Intuitively, this says that it’s logically necessary, given the structure of objects satisfying the list of nominalistic relations $N$ , that if there were (objects with the intended structure of) relevant mathematical objects then $ϕ$ would be true. Note that the Platonist must believe it is always logically possible to supplement the actual objects with objects that behave like the platonic objects and satisfy $D$ , because they think such objects exist.

12.2 A More Detailed Example

To clarify how this strategy can be applied to more complex cases, consider a Platonist who believes in three types of mathematical objects: natural numbers, sets of goats and partial functions from goats to natural numbers.

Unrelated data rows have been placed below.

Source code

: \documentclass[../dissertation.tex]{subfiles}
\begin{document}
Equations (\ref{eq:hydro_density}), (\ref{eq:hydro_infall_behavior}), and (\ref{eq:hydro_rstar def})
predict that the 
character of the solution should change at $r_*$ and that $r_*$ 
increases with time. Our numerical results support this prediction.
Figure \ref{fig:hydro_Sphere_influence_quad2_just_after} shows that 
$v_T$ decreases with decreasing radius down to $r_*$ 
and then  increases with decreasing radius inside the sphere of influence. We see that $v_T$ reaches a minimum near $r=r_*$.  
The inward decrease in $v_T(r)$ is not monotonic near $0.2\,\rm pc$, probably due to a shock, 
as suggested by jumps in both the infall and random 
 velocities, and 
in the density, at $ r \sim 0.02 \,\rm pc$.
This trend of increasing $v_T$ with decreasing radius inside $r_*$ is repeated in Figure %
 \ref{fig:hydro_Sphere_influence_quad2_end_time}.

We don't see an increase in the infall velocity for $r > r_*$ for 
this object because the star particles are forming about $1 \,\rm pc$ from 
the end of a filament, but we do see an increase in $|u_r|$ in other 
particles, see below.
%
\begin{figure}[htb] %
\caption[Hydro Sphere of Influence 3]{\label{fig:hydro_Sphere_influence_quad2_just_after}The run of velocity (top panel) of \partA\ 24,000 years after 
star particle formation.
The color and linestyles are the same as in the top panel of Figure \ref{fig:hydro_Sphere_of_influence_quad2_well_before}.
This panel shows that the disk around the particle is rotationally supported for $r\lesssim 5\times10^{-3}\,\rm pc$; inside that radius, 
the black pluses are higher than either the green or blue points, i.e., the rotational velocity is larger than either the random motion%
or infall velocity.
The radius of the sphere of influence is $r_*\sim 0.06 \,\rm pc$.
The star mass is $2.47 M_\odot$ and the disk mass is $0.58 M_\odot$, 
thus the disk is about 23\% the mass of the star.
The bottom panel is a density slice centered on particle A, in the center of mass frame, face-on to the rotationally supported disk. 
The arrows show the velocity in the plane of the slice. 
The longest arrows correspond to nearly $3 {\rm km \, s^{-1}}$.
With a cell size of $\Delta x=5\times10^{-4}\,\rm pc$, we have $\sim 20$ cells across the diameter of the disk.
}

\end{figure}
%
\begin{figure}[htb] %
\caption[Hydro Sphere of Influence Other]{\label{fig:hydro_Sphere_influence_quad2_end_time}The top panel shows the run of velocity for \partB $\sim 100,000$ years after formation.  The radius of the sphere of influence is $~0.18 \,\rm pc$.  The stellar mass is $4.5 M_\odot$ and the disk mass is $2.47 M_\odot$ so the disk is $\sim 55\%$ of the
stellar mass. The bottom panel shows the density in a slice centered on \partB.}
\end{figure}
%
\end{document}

Consider the following sentence:

GOATS: There are a prime number of goats.

The Platonist will formalize this statement with a sentence like the following:

GOATS: There’s a $1 - 1$ functionFootnote ⁸ $f$ , such that $f$ maps the goats onto an initial segment of the natural numbers, from 0 up to, but not including, some prime number $n$ .

Can we nominalize this sentence? Yes. Our first step is to note that GOATS is implicitly content-restricted to a certain list of relations: natural number, set of goats, etc. It doesn’t involve unrestricted quantification, and its truth-value must be the same in any logically possible scenarios which agree on this structure. Now, can we write down a definable supervenience sentence D (call it D[numbers, goats-to-numbers functions]) which categorically specifies how all the relations on this list apply in terms of how the Nominalist relations on the list apply? We can write such a D by conjoining the following:

A categorical description of the natural numbers ${PA}_{◊}$ (i.e., a sentence which uniquely pins down how the Platonist thinks $ℕ, S, +, \times$ apply, up to isomorphism).
A sentence which pins down the structure of “all possible” partial functions from goats to numbers,Footnote ⁹ given the structure of the goats (and numbers).
A collection of “Julius Caesar sentences,” i.e., sentences specifying how the mathematical objects are supposed to relate to the non-mathematical objects. For example, we might say that the numbers are supposed to be distinct from the sets of goats, functions from goats to numbers, etc.Footnote ¹⁰

Note that there are only two things that can’t be obviously formulated in first-order logic in my description of the supervenience description D[numbers, goats-to-numbers-functions] above: the categorical description of the natural numbers, and the description of the partial functions from goats to numbers.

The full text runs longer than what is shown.